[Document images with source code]
§ §

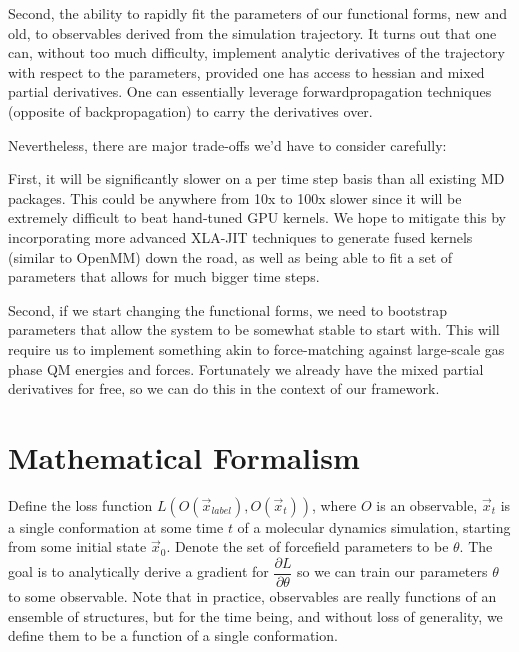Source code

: \documentclass{article}
\begin{document}
Second, the ability to rapidly fit the parameters of our functional forms, new and old, to observables derived from the simulation trajectory. It turns out that one can, without too much difficulty, implement analytic derivatives of the trajectory with respect to the parameters, provided one has access to hessian and mixed partial derivatives. One can essentially leverage forwardpropagation techniques (opposite of backpropagation) to carry the derivatives over.

Nevertheless, there are major trade-offs we'd have to consider carefully:

First, it will be significantly slower on a per time step basis than all existing MD packages. This could be anywhere from 10x to 100x slower since it will be extremely difficult to beat hand-tuned GPU kernels. We hope to mitigate this by incorporating more advanced XLA-JIT techniques to generate fused kernels (similar to OpenMM) down the road, as well as being able to fit a set of parameters that allows for much bigger time steps.

Second, if we start changing the functional forms, we need to bootstrap parameters that allow the system to be somewhat stable to start with. This will require us to implement something akin to force-matching against large-scale gas phase QM energies and forces. Fortunately we already have the mixed partial derivatives for free, so we can do this in the context of our framework.

\section{Mathematical Formalism}


Define the loss function $L(O(\vec{x}_{label}), O(\vec{x}_t))$, where $O$ is an observable, $\vec{x}_t$ is a single conformation at some time $t$ of a molecular dynamics simulation, starting from some initial state $\vec{x}_0$. Denote the set of forcefield parameters to be $\theta$. The goal is to analytically derive a gradient for $\dfrac{\partial L}{\partial \theta}$ so we can train our parameters $\theta$ to some observable. Note that in practice, observables are really functions of an ensemble of structures, but for the time being, and without loss of generality, we define them to be a function of a single conformation.
\end{document}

§ §

What is needed: Output the entries exactly as they appear, with no pictures included.

Result of this exercise:
Source code

: \documentclass{article}
\begin{document}
Second, the ability to rapidly fit the parameters of our functional forms, new and old, to observables derived from the simulation trajectory. It turns out that one can, without too much difficulty, implement analytic derivatives of the trajectory with respect to the parameters, provided one has access to hessian and mixed partial derivatives. One can essentially leverage forwardpropagation techniques (opposite of backpropagation) to carry the derivatives over.

Nevertheless, there are major trade-offs we'd have to consider carefully:

First, it will be significantly slower on a per time step basis than all existing MD packages. This could be anywhere from 10x to 100x slower since it will be extremely difficult to beat hand-tuned GPU kernels. We hope to mitigate this by incorporating more advanced XLA-JIT techniques to generate fused kernels (similar to OpenMM) down the road, as well as being able to fit a set of parameters that allows for much bigger time steps.

Second, if we start changing the functional forms, we need to bootstrap parameters that allow the system to be somewhat stable to start with. This will require us to implement something akin to force-matching against large-scale gas phase QM energies and forces. Fortunately we already have the mixed partial derivatives for free, so we can do this in the context of our framework.

\section{Mathematical Formalism}


Define the loss function $L(O(\vec{x}_{label}), O(\vec{x}_t))$, where $O$ is an observable, $\vec{x}_t$ is a single conformation at some time $t$ of a molecular dynamics simulation, starting from some initial state $\vec{x}_0$. Denote the set of forcefield parameters to be $\theta$. The goal is to analytically derive a gradient for $\dfrac{\partial L}{\partial \theta}$ so we can train our parameters $\theta$ to some observable. Note that in practice, observables are really functions of an ensemble of structures, but for the time being, and without loss of generality, we define them to be a function of a single conformation.
\end{document}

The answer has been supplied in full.